K Sudarsha, Mysore, Karnataka

Equity mutual funds can be further divided into 15 sub-categories. Each has its own unique purpose and features. Within these categories, the flexi-cap category stands out, offering the flexibility to invest across companies of various market capitalisations. This adaptability makes them an attractive choice for investors looking to diversify their portfolios while tapping into the growth potential of different market segments.

Different market capitalisations

Before we jump into understanding what flexi-cap mutual funds are, it is important that we understand what are the different classifications of companies based on their market capitalisation.

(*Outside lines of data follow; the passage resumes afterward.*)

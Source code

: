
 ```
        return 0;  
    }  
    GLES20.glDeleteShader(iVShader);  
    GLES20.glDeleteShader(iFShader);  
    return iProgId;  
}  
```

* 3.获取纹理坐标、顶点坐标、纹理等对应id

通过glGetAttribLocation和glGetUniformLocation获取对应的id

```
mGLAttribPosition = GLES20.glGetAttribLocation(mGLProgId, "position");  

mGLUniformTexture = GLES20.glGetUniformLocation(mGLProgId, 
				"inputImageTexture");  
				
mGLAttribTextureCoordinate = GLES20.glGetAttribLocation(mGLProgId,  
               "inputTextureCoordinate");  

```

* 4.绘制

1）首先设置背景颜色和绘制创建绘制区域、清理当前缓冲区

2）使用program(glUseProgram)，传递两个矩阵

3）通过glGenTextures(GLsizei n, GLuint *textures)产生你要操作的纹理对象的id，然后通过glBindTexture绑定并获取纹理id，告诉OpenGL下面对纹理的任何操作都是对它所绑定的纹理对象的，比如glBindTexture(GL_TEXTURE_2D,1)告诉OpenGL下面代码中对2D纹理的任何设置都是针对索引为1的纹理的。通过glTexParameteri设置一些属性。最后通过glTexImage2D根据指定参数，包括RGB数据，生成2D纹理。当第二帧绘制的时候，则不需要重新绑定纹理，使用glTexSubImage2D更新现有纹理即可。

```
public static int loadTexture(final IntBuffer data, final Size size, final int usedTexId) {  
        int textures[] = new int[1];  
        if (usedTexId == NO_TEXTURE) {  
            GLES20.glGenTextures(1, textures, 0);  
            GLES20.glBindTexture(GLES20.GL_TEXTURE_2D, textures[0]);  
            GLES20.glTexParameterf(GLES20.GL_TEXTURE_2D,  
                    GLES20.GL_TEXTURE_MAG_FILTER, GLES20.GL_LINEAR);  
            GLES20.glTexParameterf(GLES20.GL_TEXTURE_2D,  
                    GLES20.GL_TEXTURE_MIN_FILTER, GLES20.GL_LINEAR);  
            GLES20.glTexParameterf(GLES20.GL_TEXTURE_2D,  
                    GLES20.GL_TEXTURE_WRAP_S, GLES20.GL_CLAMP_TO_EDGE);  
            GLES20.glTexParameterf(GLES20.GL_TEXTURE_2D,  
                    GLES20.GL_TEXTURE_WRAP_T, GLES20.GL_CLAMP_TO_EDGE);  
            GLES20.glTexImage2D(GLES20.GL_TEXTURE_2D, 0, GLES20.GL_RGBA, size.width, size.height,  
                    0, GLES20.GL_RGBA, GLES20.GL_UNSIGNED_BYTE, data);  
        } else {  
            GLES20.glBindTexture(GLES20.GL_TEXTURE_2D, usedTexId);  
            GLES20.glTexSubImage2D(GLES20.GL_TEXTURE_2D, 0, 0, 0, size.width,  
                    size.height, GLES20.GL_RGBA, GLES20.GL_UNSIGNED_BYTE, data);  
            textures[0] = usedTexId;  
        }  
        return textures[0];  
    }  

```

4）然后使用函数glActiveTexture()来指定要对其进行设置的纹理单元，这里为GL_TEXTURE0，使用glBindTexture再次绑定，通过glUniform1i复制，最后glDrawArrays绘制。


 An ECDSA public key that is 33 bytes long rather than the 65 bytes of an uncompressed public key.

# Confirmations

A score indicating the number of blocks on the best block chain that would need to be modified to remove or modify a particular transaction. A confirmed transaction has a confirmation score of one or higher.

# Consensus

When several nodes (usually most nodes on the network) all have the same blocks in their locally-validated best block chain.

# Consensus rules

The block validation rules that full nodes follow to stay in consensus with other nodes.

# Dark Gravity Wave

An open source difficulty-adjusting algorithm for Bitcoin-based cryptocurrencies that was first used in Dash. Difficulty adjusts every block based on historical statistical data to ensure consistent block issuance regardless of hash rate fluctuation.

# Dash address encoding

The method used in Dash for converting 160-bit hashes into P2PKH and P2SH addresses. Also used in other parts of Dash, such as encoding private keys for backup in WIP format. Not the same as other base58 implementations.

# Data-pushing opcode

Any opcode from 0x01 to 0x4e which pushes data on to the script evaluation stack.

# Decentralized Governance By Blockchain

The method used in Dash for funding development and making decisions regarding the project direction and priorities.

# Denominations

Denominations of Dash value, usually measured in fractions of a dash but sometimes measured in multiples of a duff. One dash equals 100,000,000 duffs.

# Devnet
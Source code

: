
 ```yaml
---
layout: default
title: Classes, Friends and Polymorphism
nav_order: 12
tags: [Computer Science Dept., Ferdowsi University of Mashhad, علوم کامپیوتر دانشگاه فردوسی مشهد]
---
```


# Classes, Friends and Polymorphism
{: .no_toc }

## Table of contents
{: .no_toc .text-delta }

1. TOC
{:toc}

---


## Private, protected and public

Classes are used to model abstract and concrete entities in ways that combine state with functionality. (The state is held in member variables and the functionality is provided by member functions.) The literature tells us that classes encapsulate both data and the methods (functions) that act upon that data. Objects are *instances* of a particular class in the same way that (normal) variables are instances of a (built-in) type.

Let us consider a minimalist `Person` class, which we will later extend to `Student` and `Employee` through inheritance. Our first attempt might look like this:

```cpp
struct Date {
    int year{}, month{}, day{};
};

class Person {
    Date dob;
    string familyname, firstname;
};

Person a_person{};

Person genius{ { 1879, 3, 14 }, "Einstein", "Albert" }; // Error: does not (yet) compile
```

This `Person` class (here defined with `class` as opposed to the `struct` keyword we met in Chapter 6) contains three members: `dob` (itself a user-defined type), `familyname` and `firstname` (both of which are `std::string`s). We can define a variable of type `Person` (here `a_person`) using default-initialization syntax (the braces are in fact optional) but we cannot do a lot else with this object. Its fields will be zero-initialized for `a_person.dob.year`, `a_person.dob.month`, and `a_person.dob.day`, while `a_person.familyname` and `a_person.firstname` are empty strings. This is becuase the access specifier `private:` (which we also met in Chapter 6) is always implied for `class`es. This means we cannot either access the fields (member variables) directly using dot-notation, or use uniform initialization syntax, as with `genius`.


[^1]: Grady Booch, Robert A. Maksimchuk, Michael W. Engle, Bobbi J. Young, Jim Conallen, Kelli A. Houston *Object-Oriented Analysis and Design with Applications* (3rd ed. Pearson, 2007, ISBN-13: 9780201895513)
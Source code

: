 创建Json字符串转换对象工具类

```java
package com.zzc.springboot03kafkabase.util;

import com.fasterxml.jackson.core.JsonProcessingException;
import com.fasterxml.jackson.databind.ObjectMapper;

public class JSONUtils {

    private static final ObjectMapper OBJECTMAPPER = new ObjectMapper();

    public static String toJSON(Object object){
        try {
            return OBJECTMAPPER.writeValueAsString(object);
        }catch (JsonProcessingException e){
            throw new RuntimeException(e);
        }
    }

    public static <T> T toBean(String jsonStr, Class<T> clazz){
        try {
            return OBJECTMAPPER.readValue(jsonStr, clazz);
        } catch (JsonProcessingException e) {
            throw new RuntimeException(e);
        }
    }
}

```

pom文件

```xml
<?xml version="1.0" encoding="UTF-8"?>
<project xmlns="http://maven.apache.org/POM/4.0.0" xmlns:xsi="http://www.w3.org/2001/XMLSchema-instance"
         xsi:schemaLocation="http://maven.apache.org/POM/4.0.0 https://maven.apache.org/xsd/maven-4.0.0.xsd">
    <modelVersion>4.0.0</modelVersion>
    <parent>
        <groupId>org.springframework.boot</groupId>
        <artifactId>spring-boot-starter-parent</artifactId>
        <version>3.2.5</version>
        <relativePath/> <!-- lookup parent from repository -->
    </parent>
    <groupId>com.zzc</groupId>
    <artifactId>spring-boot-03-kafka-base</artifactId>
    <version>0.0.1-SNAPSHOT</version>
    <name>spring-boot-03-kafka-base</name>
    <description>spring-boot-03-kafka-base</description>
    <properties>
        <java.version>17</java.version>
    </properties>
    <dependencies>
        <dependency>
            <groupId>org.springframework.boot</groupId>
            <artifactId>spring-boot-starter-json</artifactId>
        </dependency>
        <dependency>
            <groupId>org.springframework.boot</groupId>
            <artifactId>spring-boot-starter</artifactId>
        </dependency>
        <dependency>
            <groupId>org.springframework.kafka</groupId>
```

The SEBI has classified these companies into three distinct segments: large-cap, mid-cap, and small-cap. This classification is pivotal for investors, mutual funds, and the overall market as it influences investment strategies and risk assessment.

  • Large-cap: These companies are the titans of the industry, often well-established and with a significant presence in the market. According to SEBI's guidelines, these are the top 100 companies in terms of full market capitalisation. Market capitalisation is calculated by multiplying the total number of a company's outstanding shares by the current market price of one share. Large-cap companies are known for their stability and strong governance, and are usually industry leaders. They are considered to be less volatile compared to their mid-cap and small-cap counterparts and are often the preferred choice for conservative investors.
  • Mid-cap: These companies fall in the middle of the spectrum, ranked from the 101st to the 250th company based on full market capitalisation. These companies are typically in the growth phase of their business cycle and offer a balance between the stability of large-cap and the growth potential of small-caps. Mid-cap companies can provide investors with higher growth potential but come with a higher risk and volatility than large-cap companies.
  • Small-cap: Small-cap companies are the ones ranked below 251 in terms of full market capitalisation. These companies are often characterised by their high growth potential. However, they also come with a higher risk due to their lower market presence, lesser stability, and susceptibility to market fluctuations. Small-cap companies can be the stars of tomorrow, but they require investors to have a higher risk tolerance.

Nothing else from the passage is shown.